(Stored dataset items)

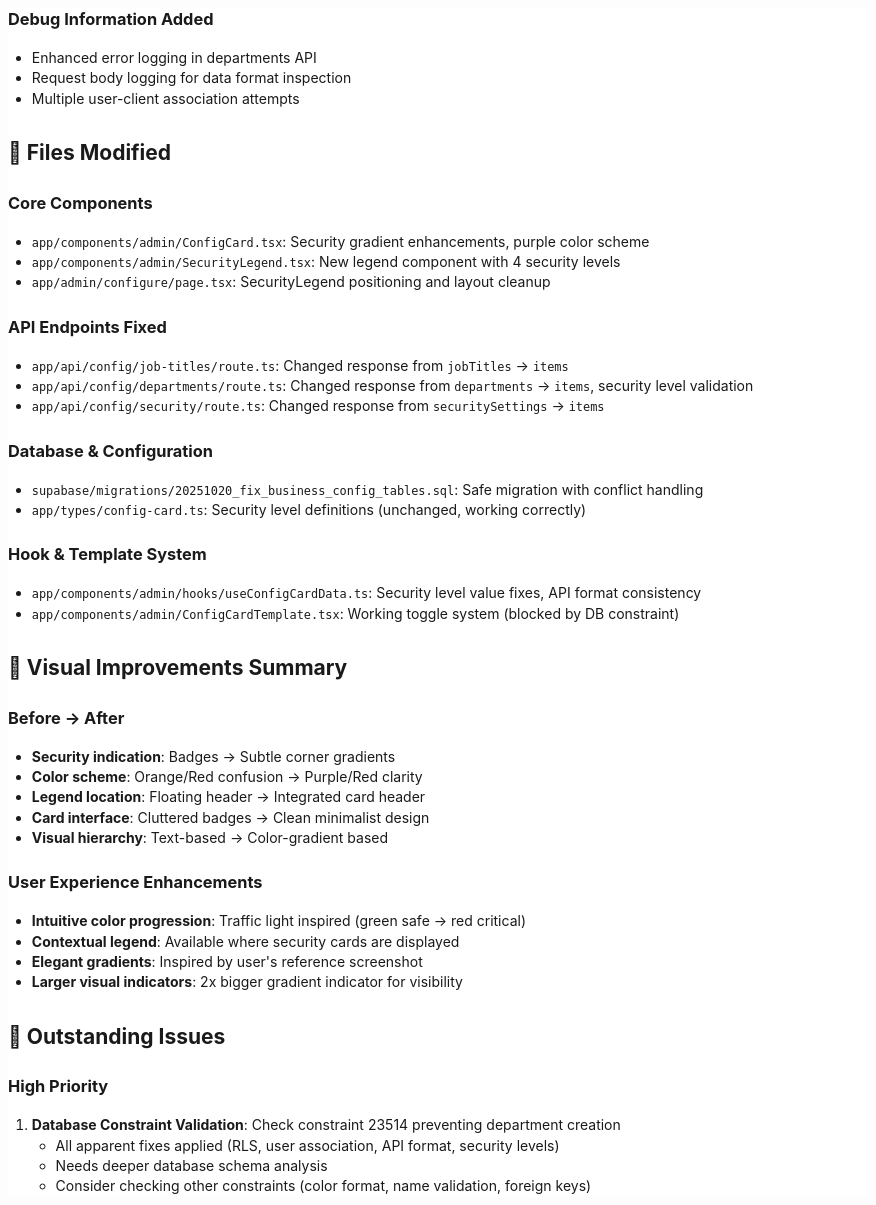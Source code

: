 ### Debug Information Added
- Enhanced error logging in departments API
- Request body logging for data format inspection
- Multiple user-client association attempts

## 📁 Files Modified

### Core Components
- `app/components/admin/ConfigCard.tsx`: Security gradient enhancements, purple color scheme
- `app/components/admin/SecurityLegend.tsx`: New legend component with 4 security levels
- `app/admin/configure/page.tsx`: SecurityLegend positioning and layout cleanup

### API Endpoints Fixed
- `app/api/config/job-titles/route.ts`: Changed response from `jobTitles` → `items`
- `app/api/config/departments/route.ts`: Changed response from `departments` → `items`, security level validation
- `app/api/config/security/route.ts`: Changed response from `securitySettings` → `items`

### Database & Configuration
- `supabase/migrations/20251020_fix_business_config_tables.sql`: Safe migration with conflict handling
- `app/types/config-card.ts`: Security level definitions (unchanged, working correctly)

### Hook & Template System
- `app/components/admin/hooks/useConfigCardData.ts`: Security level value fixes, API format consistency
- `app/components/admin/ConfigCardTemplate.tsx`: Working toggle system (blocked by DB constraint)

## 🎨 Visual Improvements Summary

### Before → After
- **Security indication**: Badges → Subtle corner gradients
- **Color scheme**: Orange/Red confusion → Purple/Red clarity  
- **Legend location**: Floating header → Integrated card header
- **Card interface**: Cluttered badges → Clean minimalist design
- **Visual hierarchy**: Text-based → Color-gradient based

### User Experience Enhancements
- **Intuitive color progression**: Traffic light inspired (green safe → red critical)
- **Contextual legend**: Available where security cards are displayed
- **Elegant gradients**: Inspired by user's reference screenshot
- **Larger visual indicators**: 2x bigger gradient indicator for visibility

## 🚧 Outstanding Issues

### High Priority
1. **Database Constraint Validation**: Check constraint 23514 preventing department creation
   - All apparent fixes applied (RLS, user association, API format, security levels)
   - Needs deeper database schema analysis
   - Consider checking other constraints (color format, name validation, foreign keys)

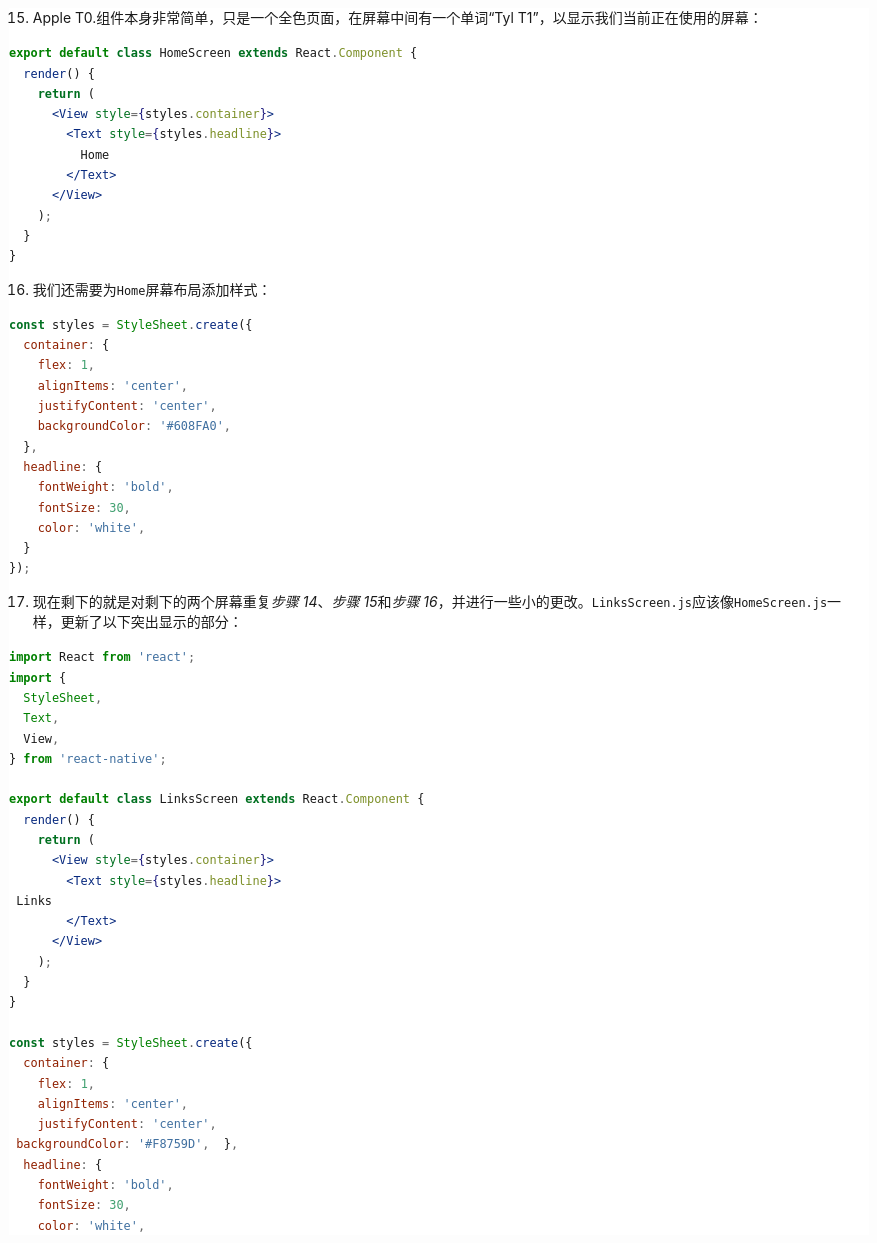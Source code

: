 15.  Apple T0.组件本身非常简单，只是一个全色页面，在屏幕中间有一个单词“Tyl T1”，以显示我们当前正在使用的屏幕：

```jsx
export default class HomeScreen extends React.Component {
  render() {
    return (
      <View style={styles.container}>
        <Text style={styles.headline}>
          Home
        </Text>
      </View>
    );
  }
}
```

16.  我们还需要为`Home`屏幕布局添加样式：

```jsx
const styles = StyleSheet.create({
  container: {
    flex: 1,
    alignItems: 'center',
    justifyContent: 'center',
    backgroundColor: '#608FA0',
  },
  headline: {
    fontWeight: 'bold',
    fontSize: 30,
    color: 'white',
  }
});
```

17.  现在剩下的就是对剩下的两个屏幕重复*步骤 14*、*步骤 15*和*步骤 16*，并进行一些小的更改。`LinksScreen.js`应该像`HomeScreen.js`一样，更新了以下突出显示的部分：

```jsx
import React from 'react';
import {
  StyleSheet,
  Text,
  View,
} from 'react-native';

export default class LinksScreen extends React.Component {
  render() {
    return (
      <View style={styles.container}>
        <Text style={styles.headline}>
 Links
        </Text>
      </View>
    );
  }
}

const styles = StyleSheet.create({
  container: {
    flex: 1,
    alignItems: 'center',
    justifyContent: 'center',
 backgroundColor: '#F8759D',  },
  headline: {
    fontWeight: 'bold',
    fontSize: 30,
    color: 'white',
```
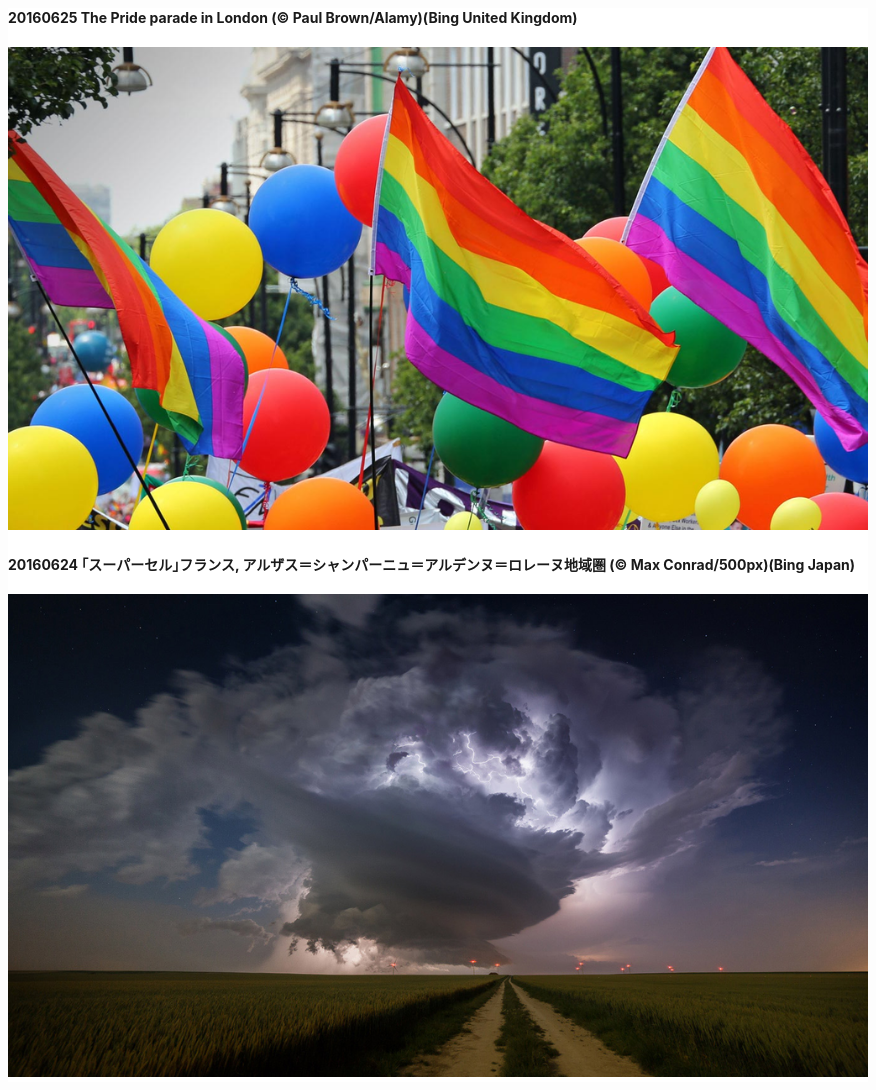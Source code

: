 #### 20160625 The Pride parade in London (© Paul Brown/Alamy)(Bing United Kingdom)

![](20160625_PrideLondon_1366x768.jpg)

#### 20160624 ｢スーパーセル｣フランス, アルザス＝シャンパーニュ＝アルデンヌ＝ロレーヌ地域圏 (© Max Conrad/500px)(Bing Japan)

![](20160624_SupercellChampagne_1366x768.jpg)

→ **Task goal**
Return every entry word for word, minus the pictures.

→ **Solution to the exercise**
Source code

: ### Debug Information Added
- Enhanced error logging in departments API
- Request body logging for data format inspection
- Multiple user-client association attempts

## 📁 Files Modified

### Core Components
- `app/components/admin/ConfigCard.tsx`: Security gradient enhancements, purple color scheme
- `app/components/admin/SecurityLegend.tsx`: New legend component with 4 security levels
- `app/admin/configure/page.tsx`: SecurityLegend positioning and layout cleanup

### API Endpoints Fixed
- `app/api/config/job-titles/route.ts`: Changed response from `jobTitles` → `items`
- `app/api/config/departments/route.ts`: Changed response from `departments` → `items`, security level validation
- `app/api/config/security/route.ts`: Changed response from `securitySettings` → `items`

### Database & Configuration
- `supabase/migrations/20251020_fix_business_config_tables.sql`: Safe migration with conflict handling
- `app/types/config-card.ts`: Security level definitions (unchanged, working correctly)

### Hook & Template System
- `app/components/admin/hooks/useConfigCardData.ts`: Security level value fixes, API format consistency
- `app/components/admin/ConfigCardTemplate.tsx`: Working toggle system (blocked by DB constraint)

## 🎨 Visual Improvements Summary

### Before → After
- **Security indication**: Badges → Subtle corner gradients
- **Color scheme**: Orange/Red confusion → Purple/Red clarity  
- **Legend location**: Floating header → Integrated card header
- **Card interface**: Cluttered badges → Clean minimalist design
- **Visual hierarchy**: Text-based → Color-gradient based

### User Experience Enhancements
- **Intuitive color progression**: Traffic light inspired (green safe → red critical)
- **Contextual legend**: Available where security cards are displayed
- **Elegant gradients**: Inspired by user's reference screenshot
- **Larger visual indicators**: 2x bigger gradient indicator for visibility

## 🚧 Outstanding Issues

### High Priority
1. **Database Constraint Validation**: Check constraint 23514 preventing department creation
   - All apparent fixes applied (RLS, user association, API format, security levels)
   - Needs deeper database schema analysis
   - Consider checking other constraints (color format, name validation, foreign keys)

Source code

: 15.  Apple T0.组件本身非常简单，只是一个全色页面，在屏幕中间有一个单词“Tyl T1”，以显示我们当前正在使用的屏幕：

```jsx
export default class HomeScreen extends React.Component {
  render() {
    return (
      <View style={styles.container}>
        <Text style={styles.headline}>
          Home
        </Text>
      </View>
    );
  }
}
```

16.  我们还需要为`Home`屏幕布局添加样式：

```jsx
const styles = StyleSheet.create({
  container: {
    flex: 1,
    alignItems: 'center',
    justifyContent: 'center',
    backgroundColor: '#608FA0',
  },
  headline: {
    fontWeight: 'bold',
    fontSize: 30,
    color: 'white',
  }
});
```

17.  现在剩下的就是对剩下的两个屏幕重复*步骤 14*、*步骤 15*和*步骤 16*，并进行一些小的更改。`LinksScreen.js`应该像`HomeScreen.js`一样，更新了以下突出显示的部分：

```jsx
import React from 'react';
import {
  StyleSheet,
  Text,
  View,
} from 'react-native';

export default class LinksScreen extends React.Component {
  render() {
    return (
      <View style={styles.container}>
        <Text style={styles.headline}>
 Links
        </Text>
      </View>
    );
  }
}

const styles = StyleSheet.create({
  container: {
    flex: 1,
    alignItems: 'center',
    justifyContent: 'center',
 backgroundColor: '#F8759D',  },
  headline: {
    fontWeight: 'bold',
    fontSize: 30,
    color: 'white',
```
Source code

: #### 20160625 The Pride parade in London (© Paul Brown/Alamy)(Bing United Kingdom)

![](20160625_PrideLondon_1366x768.jpg)

#### 20160624 ｢スーパーセル｣フランス, アルザス＝シャンパーニュ＝アルデンヌ＝ロレーヌ地域圏 (© Max Conrad/500px)(Bing Japan)

![](20160624_SupercellChampagne_1366x768.jpg)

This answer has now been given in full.